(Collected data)
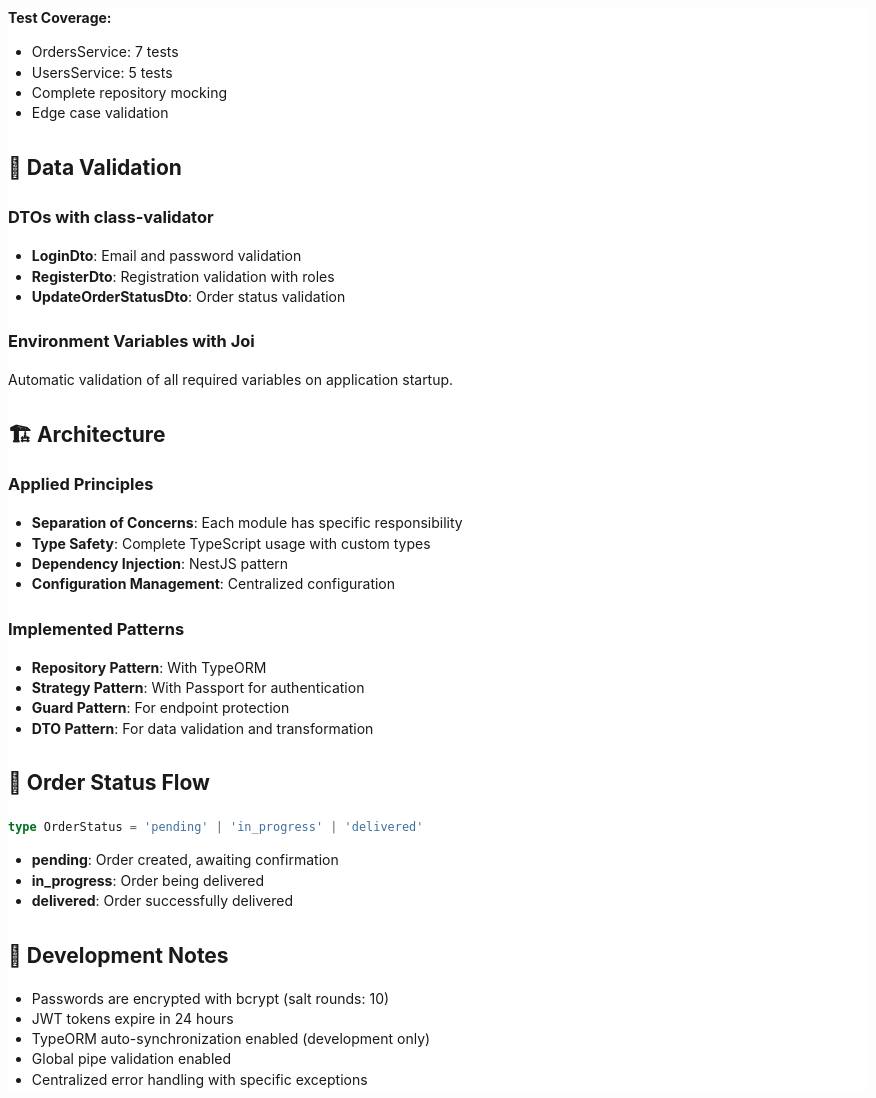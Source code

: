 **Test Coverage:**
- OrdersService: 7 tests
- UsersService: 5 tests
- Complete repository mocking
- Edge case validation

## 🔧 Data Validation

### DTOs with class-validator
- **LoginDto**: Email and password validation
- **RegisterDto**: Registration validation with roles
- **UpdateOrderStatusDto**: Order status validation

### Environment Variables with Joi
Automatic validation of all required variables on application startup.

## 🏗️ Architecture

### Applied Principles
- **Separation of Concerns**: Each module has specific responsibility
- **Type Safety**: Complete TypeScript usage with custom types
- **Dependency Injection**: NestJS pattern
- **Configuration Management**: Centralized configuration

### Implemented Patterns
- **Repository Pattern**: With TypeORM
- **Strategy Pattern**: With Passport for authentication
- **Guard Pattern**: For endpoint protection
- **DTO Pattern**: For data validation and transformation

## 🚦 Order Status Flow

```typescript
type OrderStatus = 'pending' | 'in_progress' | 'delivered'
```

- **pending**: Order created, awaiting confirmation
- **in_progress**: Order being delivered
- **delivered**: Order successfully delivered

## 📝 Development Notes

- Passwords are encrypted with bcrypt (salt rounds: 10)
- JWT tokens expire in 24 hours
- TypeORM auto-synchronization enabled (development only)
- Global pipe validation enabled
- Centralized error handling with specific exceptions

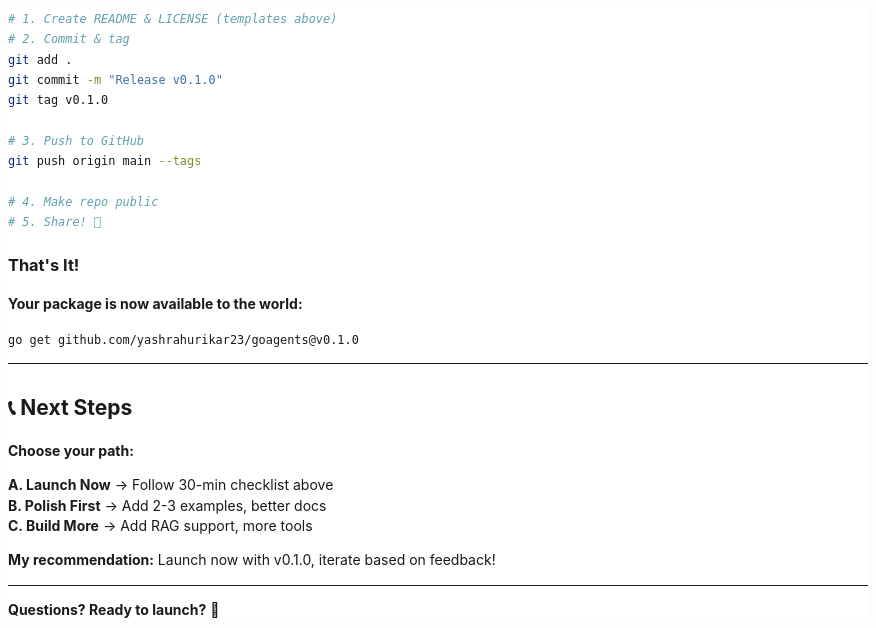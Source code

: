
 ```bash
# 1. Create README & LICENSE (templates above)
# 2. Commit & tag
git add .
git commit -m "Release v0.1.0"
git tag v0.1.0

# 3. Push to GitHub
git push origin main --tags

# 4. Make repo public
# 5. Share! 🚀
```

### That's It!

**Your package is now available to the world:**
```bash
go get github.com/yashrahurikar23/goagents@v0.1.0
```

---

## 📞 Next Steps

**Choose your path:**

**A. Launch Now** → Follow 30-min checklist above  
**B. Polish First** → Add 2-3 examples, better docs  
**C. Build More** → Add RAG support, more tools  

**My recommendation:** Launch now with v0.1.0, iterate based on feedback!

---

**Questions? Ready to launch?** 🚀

### Activity
All lines from the one containing "## 🏗️ Architecture" through the final line of the entries above must be restated word for word, pictures excluded.

### Output for this exercise
## 🏗️ Architecture

### Applied Principles
- **Separation of Concerns**: Each module has specific responsibility
- **Type Safety**: Complete TypeScript usage with custom types
- **Dependency Injection**: NestJS pattern
- **Configuration Management**: Centralized configuration

### Implemented Patterns
- **Repository Pattern**: With TypeORM
- **Strategy Pattern**: With Passport for authentication
- **Guard Pattern**: For endpoint protection
- **DTO Pattern**: For data validation and transformation

## 🚦 Order Status Flow

```typescript
type OrderStatus = 'pending' | 'in_progress' | 'delivered'
```

- **pending**: Order created, awaiting confirmation
- **in_progress**: Order being delivered
- **delivered**: Order successfully delivered

## 📝 Development Notes

- Passwords are encrypted with bcrypt (salt rounds: 10)
- JWT tokens expire in 24 hours
- TypeORM auto-synchronization enabled (development only)
- Global pipe validation enabled
- Centralized error handling with specific exceptions

Source code

:
 ```bash
# 1. Create README & LICENSE (templates above)
# 2. Commit & tag
git add .
git commit -m "Release v0.1.0"
git tag v0.1.0

# 3. Push to GitHub
git push origin main --tags

# 4. Make repo public
# 5. Share! 🚀
```

### That's It!

**Your package is now available to the world:**
```bash
go get github.com/yashrahurikar23/goagents@v0.1.0
```

---

## 📞 Next Steps

**Choose your path:**

**A. Launch Now** → Follow 30-min checklist above  
**B. Polish First** → Add 2-3 examples, better docs  
**C. Build More** → Add RAG support, more tools  

**My recommendation:** Launch now with v0.1.0, iterate based on feedback!

---

**Questions? Ready to launch?** 🚀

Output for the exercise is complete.